Erasmus+ Studio oltre l'Europa: il rimborso delle spese di viaggio viene calcolato in base alla distanza tra l’Università di Padova e l’Università ospitante. Gli importi variano in base alle seguenti "fasce chilometriche" definite dalla Commissione Europea.

Gli importi e le fasce chilometriche per le destinazioni dei bandi 2017/18 e 2018/19 sono:

  • Tra 100 e 499 Km: 180 euro
  • Tra 500 e 1999 Km: 275 euro
  • Tra 2000 e 2999 Km: 360 euro
  • Tra 3000 e 3999 Km: 530 euro
  • Tra 4000 e 7999 Km: 820 euro
  • Da 8000 Km: 1100 euro

Per le destinazioni del bando 2019/20 si applicano i seguenti importi e fasce chilometriche:

  • Tra 0 e 99 Km: 20 euro
  • Tra 100 e 499 Km: 180 euro
  • Tra 500 e 1999 Km: 275 euro
  • Tra 2000 e 2999 Km: 360 euro
  • Tra 3000 e 3999 Km: 530 euro
  • Tra 4000 e 7999 Km: 820 euro
  • Da 8000 Km: 1100 euro

La Commissione Europea mette a disposizione un calcolatore ufficiale della distanza tra Istituzioni. La  distanza  del viaggio di  sola andata deve essere utilizzata per calcolare il rimborso dell’intero viaggio di andata e ritorno.

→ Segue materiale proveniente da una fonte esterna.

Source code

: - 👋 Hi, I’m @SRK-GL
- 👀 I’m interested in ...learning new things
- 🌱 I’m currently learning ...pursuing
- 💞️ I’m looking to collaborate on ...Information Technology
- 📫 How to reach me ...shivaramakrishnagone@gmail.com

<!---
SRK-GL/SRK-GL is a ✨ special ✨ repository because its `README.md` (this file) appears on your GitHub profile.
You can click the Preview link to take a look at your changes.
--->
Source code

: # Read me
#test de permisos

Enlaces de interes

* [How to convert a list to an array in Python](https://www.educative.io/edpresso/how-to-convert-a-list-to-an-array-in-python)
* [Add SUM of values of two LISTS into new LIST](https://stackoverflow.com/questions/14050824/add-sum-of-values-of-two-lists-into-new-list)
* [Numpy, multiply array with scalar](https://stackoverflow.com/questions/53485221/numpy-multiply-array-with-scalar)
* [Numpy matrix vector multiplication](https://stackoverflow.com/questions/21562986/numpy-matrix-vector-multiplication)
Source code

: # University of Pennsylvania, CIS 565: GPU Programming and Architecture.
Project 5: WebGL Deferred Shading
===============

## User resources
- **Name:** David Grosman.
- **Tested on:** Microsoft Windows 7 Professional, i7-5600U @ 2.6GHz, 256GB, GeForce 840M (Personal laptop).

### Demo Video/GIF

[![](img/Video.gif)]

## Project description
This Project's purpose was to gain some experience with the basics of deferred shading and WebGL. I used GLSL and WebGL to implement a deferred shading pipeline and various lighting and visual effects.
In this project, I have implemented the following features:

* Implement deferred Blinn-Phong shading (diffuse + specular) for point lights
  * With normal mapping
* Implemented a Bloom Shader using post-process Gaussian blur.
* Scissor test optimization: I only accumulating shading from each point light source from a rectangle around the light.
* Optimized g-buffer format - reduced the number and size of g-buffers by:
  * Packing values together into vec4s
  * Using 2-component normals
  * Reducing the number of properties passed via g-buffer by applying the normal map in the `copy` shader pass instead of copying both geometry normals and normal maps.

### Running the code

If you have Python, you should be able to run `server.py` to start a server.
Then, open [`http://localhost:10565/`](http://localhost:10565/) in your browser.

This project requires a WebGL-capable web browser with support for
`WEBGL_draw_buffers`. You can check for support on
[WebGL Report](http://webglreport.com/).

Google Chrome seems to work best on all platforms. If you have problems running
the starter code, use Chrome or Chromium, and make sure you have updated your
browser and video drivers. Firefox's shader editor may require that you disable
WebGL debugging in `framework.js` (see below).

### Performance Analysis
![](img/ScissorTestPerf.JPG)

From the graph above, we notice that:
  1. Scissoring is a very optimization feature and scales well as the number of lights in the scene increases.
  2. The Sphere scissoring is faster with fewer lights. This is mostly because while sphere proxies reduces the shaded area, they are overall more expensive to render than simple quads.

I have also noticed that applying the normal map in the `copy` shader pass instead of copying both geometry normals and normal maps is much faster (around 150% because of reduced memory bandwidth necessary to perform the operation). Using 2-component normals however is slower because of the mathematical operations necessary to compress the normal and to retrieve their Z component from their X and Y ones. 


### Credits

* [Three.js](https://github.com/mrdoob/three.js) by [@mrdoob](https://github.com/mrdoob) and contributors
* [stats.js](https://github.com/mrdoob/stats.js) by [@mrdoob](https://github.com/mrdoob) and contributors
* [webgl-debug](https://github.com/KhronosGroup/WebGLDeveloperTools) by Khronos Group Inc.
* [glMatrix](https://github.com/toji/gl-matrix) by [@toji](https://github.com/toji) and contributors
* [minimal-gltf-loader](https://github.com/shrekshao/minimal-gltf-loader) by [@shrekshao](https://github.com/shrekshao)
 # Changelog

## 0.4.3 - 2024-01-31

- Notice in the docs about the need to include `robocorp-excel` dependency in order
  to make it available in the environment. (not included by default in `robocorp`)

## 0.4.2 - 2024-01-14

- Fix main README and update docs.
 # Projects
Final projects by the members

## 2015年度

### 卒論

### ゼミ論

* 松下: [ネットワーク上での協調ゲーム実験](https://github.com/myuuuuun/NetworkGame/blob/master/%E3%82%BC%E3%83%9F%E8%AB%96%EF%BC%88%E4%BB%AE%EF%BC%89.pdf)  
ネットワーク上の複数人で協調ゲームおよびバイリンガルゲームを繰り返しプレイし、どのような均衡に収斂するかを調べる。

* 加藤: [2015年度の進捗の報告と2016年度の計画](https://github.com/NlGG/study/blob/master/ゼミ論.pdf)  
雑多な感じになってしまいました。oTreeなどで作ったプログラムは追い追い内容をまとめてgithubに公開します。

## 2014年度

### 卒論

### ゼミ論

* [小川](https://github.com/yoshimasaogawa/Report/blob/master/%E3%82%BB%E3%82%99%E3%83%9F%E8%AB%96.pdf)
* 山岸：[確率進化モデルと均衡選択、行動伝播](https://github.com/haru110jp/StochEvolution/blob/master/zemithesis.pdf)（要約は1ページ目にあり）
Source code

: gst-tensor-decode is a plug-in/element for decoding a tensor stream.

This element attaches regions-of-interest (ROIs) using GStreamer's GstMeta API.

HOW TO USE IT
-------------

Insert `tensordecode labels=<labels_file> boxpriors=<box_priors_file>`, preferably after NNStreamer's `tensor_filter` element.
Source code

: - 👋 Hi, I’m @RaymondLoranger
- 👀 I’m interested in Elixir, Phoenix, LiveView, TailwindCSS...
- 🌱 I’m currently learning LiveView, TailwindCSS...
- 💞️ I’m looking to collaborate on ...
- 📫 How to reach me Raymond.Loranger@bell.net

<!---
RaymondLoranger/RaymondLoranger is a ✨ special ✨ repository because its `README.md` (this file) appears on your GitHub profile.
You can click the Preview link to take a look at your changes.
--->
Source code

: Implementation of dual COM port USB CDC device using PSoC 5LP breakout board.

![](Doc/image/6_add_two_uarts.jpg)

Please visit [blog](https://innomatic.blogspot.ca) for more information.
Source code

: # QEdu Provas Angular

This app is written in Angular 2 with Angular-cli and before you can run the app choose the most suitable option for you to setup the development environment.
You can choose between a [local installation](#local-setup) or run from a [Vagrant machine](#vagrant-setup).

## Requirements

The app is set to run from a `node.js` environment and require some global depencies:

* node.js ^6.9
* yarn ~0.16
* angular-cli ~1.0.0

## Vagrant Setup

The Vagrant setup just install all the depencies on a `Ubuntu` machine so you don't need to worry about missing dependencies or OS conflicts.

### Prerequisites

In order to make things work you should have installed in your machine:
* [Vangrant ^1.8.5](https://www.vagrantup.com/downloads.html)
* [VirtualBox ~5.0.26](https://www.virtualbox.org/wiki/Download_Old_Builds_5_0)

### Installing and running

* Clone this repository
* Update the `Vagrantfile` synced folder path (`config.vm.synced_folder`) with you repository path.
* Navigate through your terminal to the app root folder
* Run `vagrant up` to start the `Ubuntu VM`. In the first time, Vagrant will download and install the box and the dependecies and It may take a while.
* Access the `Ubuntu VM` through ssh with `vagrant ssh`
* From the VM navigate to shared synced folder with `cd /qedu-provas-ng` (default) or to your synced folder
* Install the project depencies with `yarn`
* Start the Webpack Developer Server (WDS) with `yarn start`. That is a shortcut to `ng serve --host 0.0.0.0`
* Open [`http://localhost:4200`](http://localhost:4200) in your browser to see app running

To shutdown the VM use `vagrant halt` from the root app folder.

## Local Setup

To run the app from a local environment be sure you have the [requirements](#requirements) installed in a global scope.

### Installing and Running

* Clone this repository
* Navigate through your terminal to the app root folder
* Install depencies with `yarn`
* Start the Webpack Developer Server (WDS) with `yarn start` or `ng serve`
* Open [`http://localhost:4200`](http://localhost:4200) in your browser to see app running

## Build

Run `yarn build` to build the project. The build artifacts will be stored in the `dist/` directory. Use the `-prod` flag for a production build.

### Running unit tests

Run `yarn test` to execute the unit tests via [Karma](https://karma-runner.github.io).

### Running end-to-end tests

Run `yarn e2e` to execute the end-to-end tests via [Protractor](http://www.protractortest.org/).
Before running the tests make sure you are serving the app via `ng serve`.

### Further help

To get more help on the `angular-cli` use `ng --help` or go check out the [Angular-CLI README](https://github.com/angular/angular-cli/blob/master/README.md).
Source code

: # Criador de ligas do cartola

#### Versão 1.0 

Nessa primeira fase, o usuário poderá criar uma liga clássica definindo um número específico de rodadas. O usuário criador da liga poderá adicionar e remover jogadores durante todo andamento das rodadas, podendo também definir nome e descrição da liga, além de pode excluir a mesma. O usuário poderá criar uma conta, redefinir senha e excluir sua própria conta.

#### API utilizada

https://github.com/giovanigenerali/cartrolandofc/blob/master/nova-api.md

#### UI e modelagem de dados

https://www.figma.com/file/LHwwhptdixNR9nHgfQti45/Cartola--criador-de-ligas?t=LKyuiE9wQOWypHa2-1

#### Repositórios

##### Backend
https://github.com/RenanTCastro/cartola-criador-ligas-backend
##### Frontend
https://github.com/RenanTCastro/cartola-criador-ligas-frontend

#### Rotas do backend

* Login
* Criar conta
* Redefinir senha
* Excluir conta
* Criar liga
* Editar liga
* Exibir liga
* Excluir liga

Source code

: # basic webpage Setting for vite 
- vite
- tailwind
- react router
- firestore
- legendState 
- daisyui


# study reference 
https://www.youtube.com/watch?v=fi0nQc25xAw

ATTENZIONE: è necessario conservare e consegnare al ritorno le carte di imbarco.

I pagamenti per la mobilità 2018/19 avvengono indicativamente secondo queste tempistiche:

  • acconto pari a circa il 70% della borsa di mobilità, circa il 50% delle integrazioni e rimborso spese viaggio: per le partenze del primo semestre avviene a settembre e ottobre, mentre per le partenze del secondo semestre avviene a marzo e aprile previo caricamento dei documenti di inizio soggiorno da parte dello studente (Attendance Certificate e Learning Agreement before the mobility)
  • saldo della borsa di mobilità: tra luglio e ottobre;
  • saldo delle integrazioni alla borsa: tra aprile e dicembre, solo dopo aver concluso la fase di riconoscimento delle attività svolte all’estero.

  Modalità di riscossione della borsa

L'accredito della borsa Erasmus può essere effettuato solamente su un conto corrente italiano, che deve risultare intestato o co-intestato allo studente stesso. Non è valida la delega sul conto.

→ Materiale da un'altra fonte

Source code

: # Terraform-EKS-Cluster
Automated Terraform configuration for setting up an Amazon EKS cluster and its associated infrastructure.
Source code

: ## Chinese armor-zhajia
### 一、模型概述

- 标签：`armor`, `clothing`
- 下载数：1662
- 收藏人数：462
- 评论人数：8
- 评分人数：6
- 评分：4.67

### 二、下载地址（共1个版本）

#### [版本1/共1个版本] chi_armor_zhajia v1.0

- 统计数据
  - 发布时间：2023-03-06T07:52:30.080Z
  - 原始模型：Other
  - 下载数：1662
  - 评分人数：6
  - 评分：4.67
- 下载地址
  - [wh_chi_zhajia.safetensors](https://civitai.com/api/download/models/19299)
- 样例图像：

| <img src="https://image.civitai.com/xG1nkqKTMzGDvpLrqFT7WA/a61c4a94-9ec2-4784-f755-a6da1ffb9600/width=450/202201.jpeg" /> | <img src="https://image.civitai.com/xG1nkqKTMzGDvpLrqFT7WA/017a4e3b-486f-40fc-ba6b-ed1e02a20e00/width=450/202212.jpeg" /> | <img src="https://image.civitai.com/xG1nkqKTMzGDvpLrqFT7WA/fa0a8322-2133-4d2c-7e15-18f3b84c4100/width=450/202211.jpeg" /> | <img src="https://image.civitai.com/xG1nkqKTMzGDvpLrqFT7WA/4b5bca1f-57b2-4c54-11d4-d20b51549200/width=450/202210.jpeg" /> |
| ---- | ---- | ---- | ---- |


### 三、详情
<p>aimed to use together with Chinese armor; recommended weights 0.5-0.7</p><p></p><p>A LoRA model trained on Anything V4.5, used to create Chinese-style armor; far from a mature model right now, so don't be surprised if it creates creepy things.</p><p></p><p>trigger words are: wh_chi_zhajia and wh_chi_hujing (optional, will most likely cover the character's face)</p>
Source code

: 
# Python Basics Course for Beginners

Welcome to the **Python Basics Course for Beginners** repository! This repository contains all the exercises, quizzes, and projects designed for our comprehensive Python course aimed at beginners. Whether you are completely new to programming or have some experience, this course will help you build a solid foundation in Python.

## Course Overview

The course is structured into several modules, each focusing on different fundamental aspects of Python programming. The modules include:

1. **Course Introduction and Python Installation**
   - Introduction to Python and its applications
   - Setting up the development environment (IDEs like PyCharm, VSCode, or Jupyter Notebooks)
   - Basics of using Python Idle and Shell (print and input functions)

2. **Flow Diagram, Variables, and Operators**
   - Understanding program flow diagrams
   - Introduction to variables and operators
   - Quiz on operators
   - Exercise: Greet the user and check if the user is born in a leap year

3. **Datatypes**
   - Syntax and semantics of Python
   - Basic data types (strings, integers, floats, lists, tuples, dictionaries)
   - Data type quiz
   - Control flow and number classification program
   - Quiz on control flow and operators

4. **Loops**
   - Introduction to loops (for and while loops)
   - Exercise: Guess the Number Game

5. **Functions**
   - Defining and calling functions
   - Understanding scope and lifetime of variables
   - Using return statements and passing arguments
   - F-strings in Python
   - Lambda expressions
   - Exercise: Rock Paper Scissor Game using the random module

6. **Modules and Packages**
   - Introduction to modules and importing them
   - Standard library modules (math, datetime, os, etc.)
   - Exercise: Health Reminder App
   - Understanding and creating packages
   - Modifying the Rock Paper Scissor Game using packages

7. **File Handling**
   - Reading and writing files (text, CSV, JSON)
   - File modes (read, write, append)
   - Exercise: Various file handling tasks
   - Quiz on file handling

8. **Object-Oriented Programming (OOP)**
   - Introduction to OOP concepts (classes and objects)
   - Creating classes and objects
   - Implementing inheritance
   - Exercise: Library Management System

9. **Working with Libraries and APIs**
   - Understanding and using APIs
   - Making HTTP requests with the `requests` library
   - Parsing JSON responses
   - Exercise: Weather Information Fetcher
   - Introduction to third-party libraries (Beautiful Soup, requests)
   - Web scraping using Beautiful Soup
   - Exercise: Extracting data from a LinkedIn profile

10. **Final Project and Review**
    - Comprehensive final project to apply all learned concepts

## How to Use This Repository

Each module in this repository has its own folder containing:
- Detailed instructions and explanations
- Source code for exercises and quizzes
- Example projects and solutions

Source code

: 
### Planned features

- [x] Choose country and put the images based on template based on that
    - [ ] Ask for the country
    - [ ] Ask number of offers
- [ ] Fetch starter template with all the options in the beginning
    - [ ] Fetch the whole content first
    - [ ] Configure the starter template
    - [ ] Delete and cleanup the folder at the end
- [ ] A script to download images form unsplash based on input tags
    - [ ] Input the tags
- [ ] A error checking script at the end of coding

Possono essere utilizzati sia i normali conti correnti bancari, sia le carte-conto tipo "prepagate" dotate però di codice IBAN, necessario per l'operazione bancaria di accredito. Questo tipo di carta è offerto da diverse banche e con spese di mantenimento molto ridotte o addirittura gratuite.

Attenzione: prima di fissare l'appuntamento per la firma del contratto finanziario è necessario inserire il codice IBAN del proprio conto corrente in Uniweb nella sezione Didattica>Dati personali>Dati di Rimborso/Bonifico europeo.

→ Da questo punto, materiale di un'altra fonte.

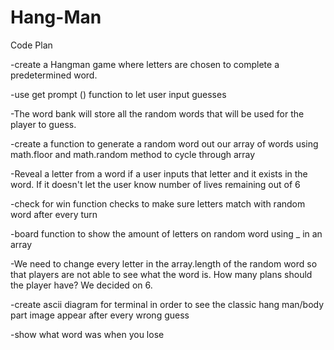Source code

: # Hang-Man

Code Plan

-create a Hangman game where letters are chosen to complete a predetermined word.  

-use get prompt () function to let user input guesses

-The word bank will store all the random words that will be used for the player to guess. 

-create a function to generate a random word out our array of words using math.floor and math.random method to cycle through array

-Reveal a letter from a word if a user inputs that letter and it exists in the word. If it doesn't let the user know number of lives remaining out of 6

-check for win function checks to make sure letters match with random word after every turn

-board function to show the amount of letters on random word using _ in an array

-We need to change every letter in the array.length of the random word so that players are not able to see what the word is. 
How many plans should the player have? We decided on 6.

-create ascii diagram for terminal in order to see the classic hang man/body part image appear after every wrong guess

-show what word was when you lose

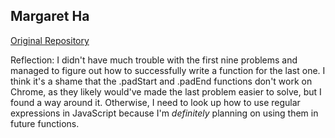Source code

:## Margaret Ha

[Original Repository](https://github.com/sf-wdi-33/functions-exercises)

Reflection: I didn't have much trouble with the first nine problems and managed to figure out how to successfully write a function for the last one. I think it's a shame that the .padStart and .padEnd functions don't work on Chrome, as they likely would've made the last problem easier to solve, but I found a way around it. Otherwise, I need to look up how to use regular expressions in JavaScript because I'm *definitely* planning on using them in future functions.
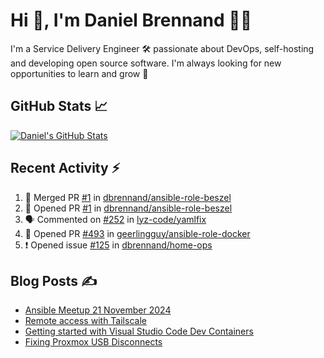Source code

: # Hi 👋, I'm Daniel Brennand 👨‍💻

I'm a Service Delivery Engineer 🛠 passionate about DevOps, self-hosting and developing open source software. I'm always looking for new opportunities to learn and grow 🌱

## GitHub Stats 📈

[![Daniel's GitHub Stats](https://github-readme-stats.vercel.app/api?username=dbrennand&show_icons=true&count_private=true&hide_border=true&theme=dark)](https://github.com/anuraghazra/github-readme-stats)

## Recent Activity ⚡

<!--START_SECTION:activity-->
1. 🎉 Merged PR [#1](https://github.com/dbrennand/ansible-role-beszel/pull/1) in [dbrennand/ansible-role-beszel](https://github.com/dbrennand/ansible-role-beszel)
2. 💪 Opened PR [#1](https://github.com/dbrennand/ansible-role-beszel/pull/1) in [dbrennand/ansible-role-beszel](https://github.com/dbrennand/ansible-role-beszel)
3. 🗣 Commented on [#252](https://github.com/lyz-code/yamlfix/issues/252#issuecomment-2659977323) in [lyz-code/yamlfix](https://github.com/lyz-code/yamlfix)
4. 💪 Opened PR [#493](https://github.com/geerlingguy/ansible-role-docker/pull/493) in [geerlingguy/ansible-role-docker](https://github.com/geerlingguy/ansible-role-docker)
5. ❗ Opened issue [#125](https://github.com/dbrennand/home-ops/issues/125) in [dbrennand/home-ops](https://github.com/dbrennand/home-ops)
<!--END_SECTION:activity-->

## Blog Posts ✍

<!-- BLOG-POST-LIST:START -->
- [Ansible Meetup 21 November 2024](https://danielbrennand.com/blog/ansible-meetup-21-november/)
- [Remote access with Tailscale](https://danielbrennand.com/blog/tailscale/)
- [Getting started with Visual Studio Code Dev Containers](https://danielbrennand.com/blog/vscode-dev-containers/)
- [Fixing Proxmox USB Disconnects](https://danielbrennand.com/blog/proxmox-fix-usb-disconnect/)
<!-- BLOG-POST-LIST:END -->
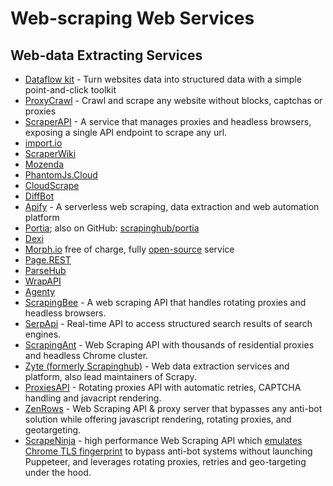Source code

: # Web-scraping Web Services

## Web-data Extracting Services

  * [Dataflow kit](https://dataflowkit.com) - Turn websites data into structured data with a simple point-and-click toolkit
  * [ProxyCrawl](https://proxycrawl.com) - Crawl and scrape any website without blocks, captchas or proxies
  * [ScraperAPI](https://www.scraperapi.com) - A service that manages proxies
    and headless browsers, exposing a single API endpoint to scrape any url.
  * [import.io](https://import.io/)
  * [ScraperWiki](https://scraperwiki.com/about)
  * [Mozenda](https://www.mozenda.com/)
  * [PhantomJs.Cloud](https://phantomjscloud.com/)
  * [CloudScrape](http://cloudscrape.com/)
  * [DiffBot](http://www.diffbot.com/)
  * [Apify](https://www.apify.com/) - A serverless web scraping, data extraction and web automation platform
  * [Portia](http://scrapinghub.com/portia/); also on GitHub: [scrapinghub/portia](https://github.com/scrapinghub/portia)
  * [Dexi](https://dexi.io)
  * [Morph.io](https://morph.io) free of charge, fully [open-source](https://github.com/openaustralia/morph) service
  * [Page.REST](https://page.rest/)
  * [ParseHub](https://www.parsehub.com/)
  * [WrapAPI](https://wrapapi.com/)
  * [Agenty](https://www.agenty.com/)
  * [ScrapingBee](https://www.scrapingbee.com/) - A web scraping API that handles rotating proxies and headless browsers.
  * [SerpApi](https://serpapi.com/) - Real-time API to access structured search results of search engines.
  * [ScrapingAnt](https://scrapingant.com/) - Web Scraping API with thousands of residential proxies and headless Chrome cluster.
  * [Zyte (formerly Scrapinghub)](https://www.zyte.com/) - Web data extraction services and platform, also lead maintainers of Scrapy.
  * [ProxiesAPI](https://proxiesapi.com/) - Rotating proxies API with automatic retries, CAPTCHA handling and javacript rendering.
  * [ZenRows](https://www.zenrows.com/) - Web Scraping API & proxy server that bypasses any anti-bot solution while offering javascript rendering, rotating proxies, and geotargeting.
  * [ScrapeNinja](https://scrapeninja.net/) - high performance Web Scraping API which [emulates Chrome TLS fingerprint](https://pixeljets.com/blog/scrape-ninja-bypassing-cloudflare-403-code-1020-errors/) to bypass anti-bot systems without launching Puppeteer, and leverages rotating proxies, retries and geo-targeting under the hood.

ATTENZIONE: gli studenti immatricolati nell’a.a. 2018/2019 al primo anno di laurea triennale o di laurea magistrale a ciclo unico a cui è stato dato il badge multifunzionale, devono obbligatoriamente attivare la Flash UP Studio, tutte le informazioni sono disponibili nella sezione “Flash Up Studio” alla seguente pagina: http://www.unipd.it/cartaflash

  Modifica del codice IBAN

Nel caso in cui venga cambiato il codice IBAN dopo la firma del contratto finanziario, cioè durante il soggiorno all'estero o dopo il rientro, è necessario modificare le coordinate in Uniweb e comunicare il cambiamento all'International Office compilando l'apposito modulo.